The Associated Press
BOWLING GREEN, Ohio - A man who set at least 37 fires throughout northwest Ohio helped arson investigators build their case against him.
Authorities say that after they confronted Julius Burch about the fires in mid-February, he spent a day with an investigator driving around four counties pointing out locations he had targeted.
"Basically, I gave them the evidence so I could be prosecuted," said Burch, 43, of Napoleon.
Burch on Thursday apologized for setting fires over six years that damaged or destroyed five churches, a college classroom building and a warehouse filled with lollipops.
"Some would call me kind of crazy, but I'm kind of relieved having cleared my closet," he said in Wood County Common Pleas Court.
Appearing in four courtrooms in one day, Burch pleaded guilty to more than 100 counts of arson and breaking and entering, most of which occurred in 2000 and 2001 in Defiance, Fulton, Henry and Wood counties.
Judges agreed to run their prison terms concurrently, putting Burch's penalty for the crimes at 35 years with no chance of parole. He could have received a maximum of 76 years in jail.
No one was injured in the fires, which began in 1996 and caused millions of dollars of damage. There was no pattern to the fires, investigators said.
The most costly fire destroyed about $6.5 million worth of Spangler Candy Co. products, including about 110,000 cases of Dum Dum Pops and other treats in June 2001.
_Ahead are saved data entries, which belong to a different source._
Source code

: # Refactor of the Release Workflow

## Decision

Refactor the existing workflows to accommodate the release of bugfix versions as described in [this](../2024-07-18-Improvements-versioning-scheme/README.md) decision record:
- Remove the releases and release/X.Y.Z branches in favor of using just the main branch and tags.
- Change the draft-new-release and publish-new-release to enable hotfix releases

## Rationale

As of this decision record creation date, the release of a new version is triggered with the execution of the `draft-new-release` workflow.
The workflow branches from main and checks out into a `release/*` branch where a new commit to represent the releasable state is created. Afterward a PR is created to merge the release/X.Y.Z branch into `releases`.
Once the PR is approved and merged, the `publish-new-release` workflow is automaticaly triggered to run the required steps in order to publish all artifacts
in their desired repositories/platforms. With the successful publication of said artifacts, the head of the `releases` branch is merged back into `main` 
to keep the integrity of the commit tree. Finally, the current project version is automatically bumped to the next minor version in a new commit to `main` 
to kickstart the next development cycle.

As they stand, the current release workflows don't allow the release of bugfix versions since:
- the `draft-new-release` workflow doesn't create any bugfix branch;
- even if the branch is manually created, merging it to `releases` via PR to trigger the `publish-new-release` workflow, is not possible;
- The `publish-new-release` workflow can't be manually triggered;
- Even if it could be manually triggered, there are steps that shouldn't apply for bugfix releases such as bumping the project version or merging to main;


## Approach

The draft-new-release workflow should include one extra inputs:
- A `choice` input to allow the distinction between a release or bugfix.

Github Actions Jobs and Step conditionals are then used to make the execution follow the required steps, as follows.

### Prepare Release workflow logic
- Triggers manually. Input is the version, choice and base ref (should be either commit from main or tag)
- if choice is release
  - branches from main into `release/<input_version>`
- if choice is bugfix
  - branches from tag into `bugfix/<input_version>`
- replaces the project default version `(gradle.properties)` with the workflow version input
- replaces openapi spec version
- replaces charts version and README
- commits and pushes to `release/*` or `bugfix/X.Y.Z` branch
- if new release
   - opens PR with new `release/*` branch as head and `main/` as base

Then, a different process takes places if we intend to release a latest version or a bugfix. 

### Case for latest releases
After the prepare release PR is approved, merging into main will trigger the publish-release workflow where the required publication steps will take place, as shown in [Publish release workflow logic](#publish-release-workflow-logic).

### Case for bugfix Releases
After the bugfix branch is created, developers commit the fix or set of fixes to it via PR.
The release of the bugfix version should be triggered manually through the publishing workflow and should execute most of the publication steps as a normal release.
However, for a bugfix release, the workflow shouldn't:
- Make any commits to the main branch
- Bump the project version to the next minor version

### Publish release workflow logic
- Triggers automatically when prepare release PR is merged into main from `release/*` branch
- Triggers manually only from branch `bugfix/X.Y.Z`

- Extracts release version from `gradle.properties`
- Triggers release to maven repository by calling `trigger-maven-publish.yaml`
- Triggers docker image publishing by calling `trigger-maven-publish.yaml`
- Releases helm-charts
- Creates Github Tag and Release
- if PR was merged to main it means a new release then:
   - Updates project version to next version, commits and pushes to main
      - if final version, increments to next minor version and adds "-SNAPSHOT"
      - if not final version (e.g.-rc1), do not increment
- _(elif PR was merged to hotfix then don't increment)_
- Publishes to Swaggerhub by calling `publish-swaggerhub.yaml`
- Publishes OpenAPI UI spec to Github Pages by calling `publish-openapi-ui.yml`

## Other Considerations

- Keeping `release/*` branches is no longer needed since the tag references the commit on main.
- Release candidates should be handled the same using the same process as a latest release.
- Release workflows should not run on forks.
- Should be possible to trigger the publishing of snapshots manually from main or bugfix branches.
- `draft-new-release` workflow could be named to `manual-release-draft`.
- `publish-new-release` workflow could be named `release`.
Burch, a former forklift operator, did not say why he broke into the buildings and set them ablaze. He said he typically took nothing and that the doors were "wide open" on many occasions.
"It feels good to admit I'm wrong," he said. "I don't have a real good explanation myself."
Burch's attorney, James Hitchcock of Defiance, said he was surprised by the confession.
"I've never had anybody quite behave like this before," he said.
The classrooms that burned were at Defiance College. The other fires included a Chinese restaurant in Wauseon and a mortuary in Napoleon.
Napoleon fire Chief Lynn Hancock said his department was overwhelmed by a rash of fires in 2000, some of which Burch set.
Authorities began to look more closely at Burch after he was accused of breaking into a store in August in Wauseon and later charged with arson in a fire in Defiance last year.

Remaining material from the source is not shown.